Großes Lob erntete Elke Reinhard vom Bürgermeister und den Stadträten für ihre Arbeit als Koordinatorin der „Alten Fronfeste“ in den vergangenen zwei Jahren. Unter der Führung der Integrationsbeauftragten der Stadt wurde daraus ein Haus der Begegnung für Jung und Alt. Den Hauptteil ihrer Arbeit bestimmt aber die Integrationsarbeit. Reinhard hilft den Menschen mit Migrationshintergrund damit sie hier „klar kommen“. Elke Reinhard ist Ansprechpartnerin bei Wohnungssuche, Arbeitsmarktintegration und Problemen aller Art. Sie ist auch das Bindeglied zu den ehrenamtlichen Helfern, Schulen, Hort, Polizei, Gesamtunterkunft, Arbeitgeber, Jobcenter und Landratsamt.

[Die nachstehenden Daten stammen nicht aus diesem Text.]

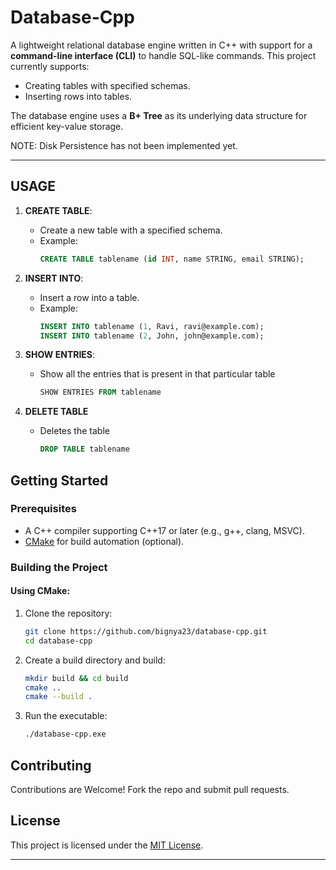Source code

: # Database-Cpp

A lightweight relational database engine written in C++ with support for a **command-line interface (CLI)** to handle SQL-like commands. This project currently supports:
- Creating tables with specified schemas.
- Inserting rows into tables.

The database engine uses a **B+ Tree** as its underlying data structure for efficient key-value storage.

NOTE: Disk Persistence has not been implemented yet.

---

## USAGE

1. **CREATE TABLE**:
   - Create a new table with a specified schema.
   - Example:
     ```sql
     CREATE TABLE tablename (id INT, name STRING, email STRING);
     ```

2. **INSERT INTO**:
   - Insert a row into a table.
   - Example:
     ```sql
     INSERT INTO tablename (1, Ravi, ravi@example.com);
     INSERT INTO tablename (2, John, john@example.com);
     ```
3. **SHOW ENTRIES**:
   - Show all the entries that is present in that particular table
     ```sql
     SHOW ENTRIES FROM tablename
     ```
   
4. **DELETE TABLE**
   - Deletes the table
     ```sql
     DROP TABLE tablename
     ```

## Getting Started

### Prerequisites
- A C++ compiler supporting C++17 or later (e.g., g++, clang, MSVC).
- [CMake](https://cmake.org/) for build automation (optional).



### Building the Project

#### Using CMake:
1. Clone the repository:
   ```bash
   git clone https://github.com/bignya23/database-cpp.git
   cd database-cpp
   ```
2. Create a build directory and build:
   ```bash
   mkdir build && cd build
   cmake ..
   cmake --build .
   ```
3. Run the executable:
   ```bash
   ./database-cpp.exe
   ```



## Contributing

Contributions are Welcome! Fork the repo and submit pull requests.



## License

This project is licensed under the [MIT License](LICENSE.txt).

---


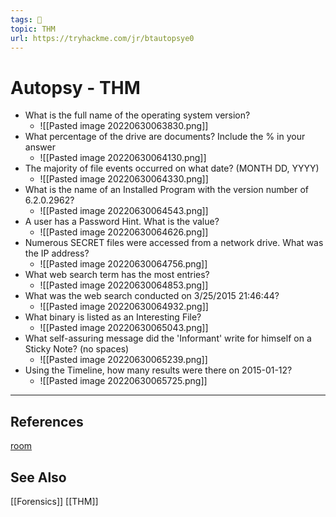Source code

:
```yaml
---
tags: 🥷
topic: THM
url: https://tryhackme.com/jr/btautopsye0
---
```


# Autopsy - THM

- What is the full name of the operating system version?
	- ![[Pasted image 20220630063830.png]]
- What percentage of the drive are documents? Include the % in your answer
	- ![[Pasted image 20220630064130.png]]
- The majority of file events occurred on what date? (MONTH DD, YYYY)
	- ![[Pasted image 20220630064330.png]]
- What is the name of an Installed Program with the version number of 6.2.0.2962?
	- ![[Pasted image 20220630064543.png]]
- A user has a Password Hint. What is the value?
	- ![[Pasted image 20220630064626.png]]
- Numerous SECRET files were accessed from a network drive. What was the IP address?
	- ![[Pasted image 20220630064756.png]]
- What web search term has the most entries?
	- ![[Pasted image 20220630064853.png]]
- What was the web search conducted on 3/25/2015 21:46:44?
	- ![[Pasted image 20220630064932.png]]
- What binary is listed as an Interesting File?
	- ![[Pasted image 20220630065043.png]]
- What self-assuring message did the 'Informant' write for himself on a Sticky Note? (no spaces)
	- ![[Pasted image 20220630065239.png]]
- Using the Timeline, how many results were there on 2015-01-12?
	- ![[Pasted image 20220630065725.png]]


---

## References
[room](https://tryhackme.com/room/btautopsye0)

## See Also
[[Forensics]]
[[THM]]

Alte Fronfeste als Schmuckstück

Neunburg vorm Wald

Neben einschneidenden Ereignissen sprach die Integrationsbeauftragte auch von schönen Erlebnissen im vergangenen Jahr. Das größte Lob war für sie der Satz eines Migranten: „Neunburg ist für mich der schönste Ort auf der Welt.“ Margit Reichl dankte ebenfalls für die geleistete Arbeit, durch die Neunburg zu einer Vorzeigestadt in Sachen Integrationsarbeit geworden sei. „Das Gesicht dieser Vorzeigestadt bist Du Elke“, sagte die Zweite Bürgermeisterin.

Mit guten Wünschen für das neue Jahr und einem Rückblick auf die besonderen Projekte in 2020 beendete Bürgermeister Martin Birner die Stadtratssitzung. Für die Stadtratsfraktionen ergriff Alexander Trinkmann das Wort. „Nach dem Hammerjahr 2020 folgt das Hoffnungsjahr 2021“, sagte er und blickte mit Zuversicht ins neue Jahr. Birner würdigte den besonderen Einsatz von Stadtrat Maximilian Lang, der sich als Gesundheitsbeauftragter über die Maßen im Gesundheitswesen der Stadt eingebracht hat.

Elke Reinhard machte Neunburg zur Vorzeigestadt in Sachen Integrationsarbeit.